__Exercise__
From the first line of the data below, copy each line up to the one containing "# Government of Canada Edits", and include that line too.

[Source texts of formatted documents]
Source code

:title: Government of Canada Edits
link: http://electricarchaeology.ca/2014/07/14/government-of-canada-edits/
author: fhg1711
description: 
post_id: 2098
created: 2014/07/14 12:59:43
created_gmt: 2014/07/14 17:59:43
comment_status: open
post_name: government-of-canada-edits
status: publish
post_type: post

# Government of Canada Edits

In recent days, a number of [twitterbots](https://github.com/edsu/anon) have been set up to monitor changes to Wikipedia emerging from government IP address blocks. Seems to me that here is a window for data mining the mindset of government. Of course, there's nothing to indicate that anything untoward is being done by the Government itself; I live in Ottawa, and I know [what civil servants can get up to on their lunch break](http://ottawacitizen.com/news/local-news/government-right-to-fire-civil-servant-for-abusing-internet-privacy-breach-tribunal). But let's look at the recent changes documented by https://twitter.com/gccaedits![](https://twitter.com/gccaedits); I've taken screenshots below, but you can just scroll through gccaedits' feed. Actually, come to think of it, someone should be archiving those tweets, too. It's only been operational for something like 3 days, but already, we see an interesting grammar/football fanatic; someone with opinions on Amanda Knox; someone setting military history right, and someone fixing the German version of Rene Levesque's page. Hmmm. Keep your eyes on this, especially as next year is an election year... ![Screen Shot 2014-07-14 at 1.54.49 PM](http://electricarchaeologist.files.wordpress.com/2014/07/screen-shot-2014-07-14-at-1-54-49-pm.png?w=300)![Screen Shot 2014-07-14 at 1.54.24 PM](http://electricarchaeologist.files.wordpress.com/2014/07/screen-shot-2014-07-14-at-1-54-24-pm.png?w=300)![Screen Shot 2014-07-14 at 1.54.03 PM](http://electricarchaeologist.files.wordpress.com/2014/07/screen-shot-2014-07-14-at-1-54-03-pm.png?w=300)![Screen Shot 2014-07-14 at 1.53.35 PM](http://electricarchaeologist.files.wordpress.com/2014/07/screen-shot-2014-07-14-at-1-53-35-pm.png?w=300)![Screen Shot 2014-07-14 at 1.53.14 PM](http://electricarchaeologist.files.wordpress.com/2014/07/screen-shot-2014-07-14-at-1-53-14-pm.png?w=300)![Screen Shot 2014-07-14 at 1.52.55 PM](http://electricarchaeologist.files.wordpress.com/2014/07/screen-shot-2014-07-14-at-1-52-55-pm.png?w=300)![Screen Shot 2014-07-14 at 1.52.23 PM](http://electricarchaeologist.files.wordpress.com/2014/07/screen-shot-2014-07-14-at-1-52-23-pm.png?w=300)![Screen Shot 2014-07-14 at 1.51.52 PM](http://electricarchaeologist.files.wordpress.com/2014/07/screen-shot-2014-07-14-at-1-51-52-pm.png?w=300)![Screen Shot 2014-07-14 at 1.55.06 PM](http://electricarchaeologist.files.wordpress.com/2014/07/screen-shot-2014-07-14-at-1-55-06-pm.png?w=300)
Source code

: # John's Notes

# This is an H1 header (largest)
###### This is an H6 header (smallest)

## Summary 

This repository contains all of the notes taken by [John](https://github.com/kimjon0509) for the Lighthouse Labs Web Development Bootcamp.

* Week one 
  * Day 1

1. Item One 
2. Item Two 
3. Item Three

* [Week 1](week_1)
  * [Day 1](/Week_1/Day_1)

__Solution to the exercise__
Source code

:title: Government of Canada Edits
link: http://electricarchaeology.ca/2014/07/14/government-of-canada-edits/
author: fhg1711
description: 
post_id: 2098
created: 2014/07/14 12:59:43
created_gmt: 2014/07/14 17:59:43
comment_status: open
post_name: government-of-canada-edits
status: publish
post_type: post

# Government of Canada Edits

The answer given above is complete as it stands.